What was the purpose of the cattle towns?

Cattle towns were midwestern frontier settlements that catered to the cattle industry. The economies of these communities were heavily dependent on the seasonal cattle drives from Texas, which brought the cowboys and the cattle that these towns relied upon. Cattle towns were found at the junctions of railroads and livestock trails.

When did the cow towns start and end?

COW TOWNS. A by-product of the dramatic growth of the cattle business in the latter part of the nineteenth century, cow towns flourished from 1867 until the 1890s when railroads ended the necessity for long cattle drives.

Why did cattle towns start in Kansas and Nebraska?

As many Texan cattle drivers became dissatisfied with the Kansas Pacific Railroad, they began to look to the lower prices of the Union Pacific.
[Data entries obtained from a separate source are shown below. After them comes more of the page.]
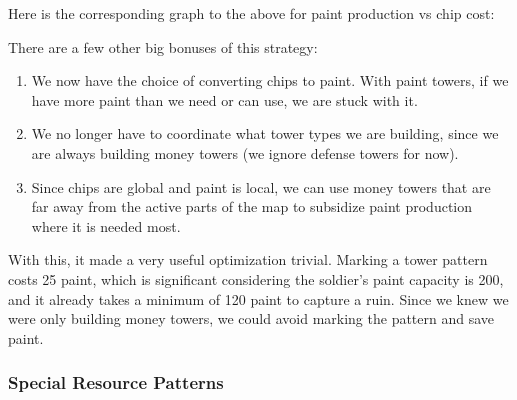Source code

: \medskip

Here is the corresponding graph to the above for paint production vs chip cost:
\begin{center}
\end{center}
There are a few other big bonuses of this strategy:
\begin{enumerate}
  \item We now have the choice of converting chips to paint. With paint towers, if we have more paint than we need or can use, we are stuck with it.
  \item We no longer have to coordinate what tower types we are building, since we are always building money towers (we ignore defense towers for now).
  \item Since chips are global and paint is local, we can use money towers that are far away from the active parts of the map to subsidize paint production where it is needed most.
\end{enumerate}
With this, it made a very useful optimization trivial. Marking a tower pattern costs 25 paint, which is significant considering the soldier's paint capacity is 200, and it already takes a minimum of 120 paint to capture a ruin. Since we knew we were only building money towers, we could avoid marking the pattern and save paint.

\subsubsection{Special Resource Patterns}

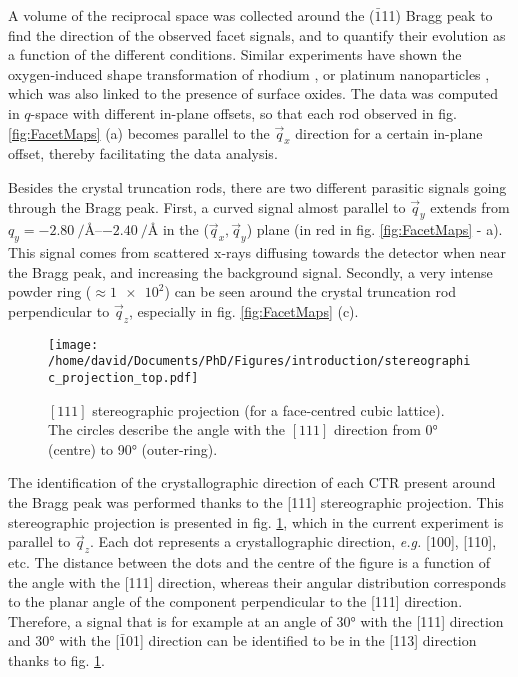 A volume of the reciprocal space was collected around the ($\bar{1}$11) Bragg peak to find the direction of the observed facet signals, and to quantify their evolution as a function of the different conditions.
Similar experiments have shown the oxygen-induced shape transformation of rhodium \parencite{Nolte2008}, or platinum nanoparticles \parencite{Hejral2013}, which was also linked to the presence of surface oxides.
The data was computed in $q$-space with different in-plane offsets, so that each rod observed in fig. \ref{fig:FacetMaps} (a) becomes parallel to the $\vec{q}_x$ direction for a certain in-plane offset, thereby facilitating the data analysis.

Besides the crystal truncation rods, there are two different parasitic signals going through the Bragg peak.
First, a curved signal almost parallel to $\vec{q}_y$ extends from $q_y = \qtyrange{-2.80}{-2.40}{\per\angstrom}$ in the ($\vec{q}_x, \vec{q}_y$) plane (in red in fig. \ref{fig:FacetMaps} - a).
This signal comes from scattered x-rays diffusing towards the detector when near the Bragg peak, and increasing the background signal.
Secondly, a very intense powder ring ($\approx \num{1e2}$) can be seen around the crystal truncation rod perpendicular to $\vec{q}_z$, especially in fig. \ref{fig:FacetMaps} (c).

\begin{figure}[!htb]
    \centering
    \texttt{[image: /home/david/Documents/PhD/Figures/introduction/stereographic\_projection\_top.pdf]}
    \caption{
        $[111]$ stereographic projection (for a face-centred cubic lattice).
        The circles describe the angle with the $[111]$ direction from \ang{0} (centre) to \ang{90} (outer-ring).
    }
    \label{fig:StereoTop}
\end{figure}

The identification of the crystallographic direction of each CTR present around the Bragg peak was performed thanks to the [111] stereographic projection.
This stereographic projection is presented in fig. \ref{fig:StereoTop}, which in the current experiment is parallel to $\vec{q}_z$.
Each dot represents a crystallographic direction, \textit{e.g.} [100], [110], etc.
The distance between the dots and the centre of the figure is a function of the angle with the [111] direction, whereas their angular distribution corresponds to the planar angle of the component perpendicular to the [111] direction.
Therefore, a signal that is for example at an angle of \ang{30} with the [111] direction and \ang{30} with the [$\bar{1}$01] direction can be identified to be in the [113] direction thanks to fig. \ref{fig:StereoTop}.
Additionally the influx of settlers, farmers and ranchers onto what used to be the cattle trails in Kansas and Nebraska forced old towns to be abandoned and new ones to be founded.

When did Dodge City become a cattle town?

In 1875 the three of them Ellsworth, Newton and Wichita lost access to the cattle trails because of expansive rural settlement around the towns. Dodge City became the major cattle town in 1876, and Caldwell joined it in 1880, but both towns were closed to the cattle trade in 1885 when Kansas outlawed the importation of Texan cattle.